Mais si j’ai résisté à la censure dirigée contre l’ouvrage entier par les raisons que je viens de déduire, j’ai suivi pour Atala, prise séparément, un système absolument opposé. Je n’ai pu être arrêté dans les corrections ni par la considération du prix du livre ni par celle de la longueur de l’ouvrage. Quelques années ont été plus que suffisantes pour me faire connaître les endroits foibles ou vicieux de cet épisode. Docile sur ce point à la critique, jusqu’à me faire reprocher mon trop de facilité, j’ai prouvé à ceux qui m’attaquoient que je ne suis jamais volontairement dans l’erreur, et que dans tous les temps et sur tous les sujets je suis prêt à céder à des lumières supérieures aux miennes. Atala a été réimprimée onze fois : cinq fois séparément et six fois dans le Génie du Christianisme ; si l’on confrontoit ces onze éditions, à peine en trouveroit-on deux tout à fait semblables.
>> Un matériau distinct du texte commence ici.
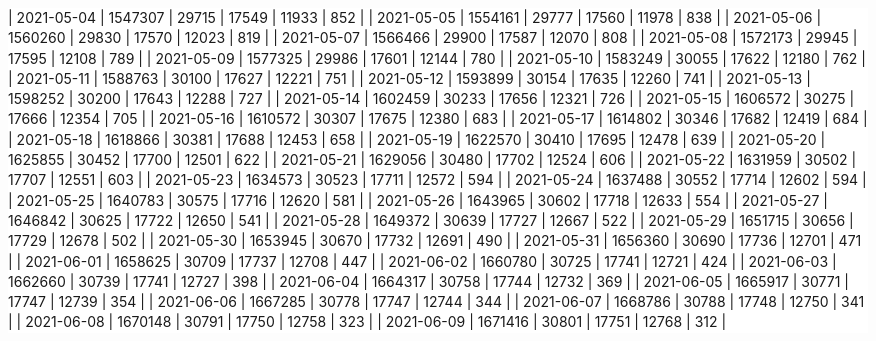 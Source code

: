 | 2021-05-04 | 1547307 | 29715 | 17549 | 11933 | 852 |
| 2021-05-05 | 1554161 | 29777 | 17560 | 11978 | 838 |
| 2021-05-06 | 1560260 | 29830 | 17570 | 12023 | 819 |
| 2021-05-07 | 1566466 | 29900 | 17587 | 12070 | 808 |
| 2021-05-08 | 1572173 | 29945 | 17595 | 12108 | 789 |
| 2021-05-09 | 1577325 | 29986 | 17601 | 12144 | 780 |
| 2021-05-10 | 1583249 | 30055 | 17622 | 12180 | 762 |
| 2021-05-11 | 1588763 | 30100 | 17627 | 12221 | 751 |
| 2021-05-12 | 1593899 | 30154 | 17635 | 12260 | 741 |
| 2021-05-13 | 1598252 | 30200 | 17643 | 12288 | 727 |
| 2021-05-14 | 1602459 | 30233 | 17656 | 12321 | 726 |
| 2021-05-15 | 1606572 | 30275 | 17666 | 12354 | 705 |
| 2021-05-16 | 1610572 | 30307 | 17675 | 12380 | 683 |
| 2021-05-17 | 1614802 | 30346 | 17682 | 12419 | 684 |
| 2021-05-18 | 1618866 | 30381 | 17688 | 12453 | 658 |
| 2021-05-19 | 1622570 | 30410 | 17695 | 12478 | 639 |
| 2021-05-20 | 1625855 | 30452 | 17700 | 12501 | 622 |
| 2021-05-21 | 1629056 | 30480 | 17702 | 12524 | 606 |
| 2021-05-22 | 1631959 | 30502 | 17707 | 12551 | 603 |
| 2021-05-23 | 1634573 | 30523 | 17711 | 12572 | 594 |
| 2021-05-24 | 1637488 | 30552 | 17714 | 12602 | 594 |
| 2021-05-25 | 1640783 | 30575 | 17716 | 12620 | 581 |
| 2021-05-26 | 1643965 | 30602 | 17718 | 12633 | 554 |
| 2021-05-27 | 1646842 | 30625 | 17722 | 12650 | 541 |
| 2021-05-28 | 1649372 | 30639 | 17727 | 12667 | 522 |
| 2021-05-29 | 1651715 | 30656 | 17729 | 12678 | 502 |
| 2021-05-30 | 1653945 | 30670 | 17732 | 12691 | 490 |
| 2021-05-31 | 1656360 | 30690 | 17736 | 12701 | 471 |
| 2021-06-01 | 1658625 | 30709 | 17737 | 12708 | 447 |
| 2021-06-02 | 1660780 | 30725 | 17741 | 12721 | 424 |
| 2021-06-03 | 1662660 | 30739 | 17741 | 12727 | 398 |
| 2021-06-04 | 1664317 | 30758 | 17744 | 12732 | 369 |
| 2021-06-05 | 1665917 | 30771 | 17747 | 12739 | 354 |
| 2021-06-06 | 1667285 | 30778 | 17747 | 12744 | 344 |
| 2021-06-07 | 1668786 | 30788 | 17748 | 12750 | 341 |
| 2021-06-08 | 1670148 | 30791 | 17750 | 12758 | 323 |
| 2021-06-09 | 1671416 | 30801 | 17751 | 12768 | 312 |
La douzième, que je publie aujourd’hui, a été revue avec le plus grand soin. J’ai consulté des amis prompts à me censurer ; j’ai pesé chaque phrase, examiné chaque mot. Le style, dégagé des épithèles qui l’embarrassoient, marche peut-être avec plus de naturel et de simplicité. J’ai mis plus d’ordre et de suite dans quelques idées ; j’ai fait disparoître jusqu’aux moindres incorrections de langage. M. de La Harpe me disoit au sujet d’Atala : « Si vous voulez vous enfermer avec moi seulement quelques heures, ce temps nous suffira pour effacer les taches qui font crier si haut vos censeurs. » J’ai passé quatre ans à revoir

  1. C’est ce qui a été fait dans l’édition des Œuvres complètes de l’auteur ; Paris, 1828.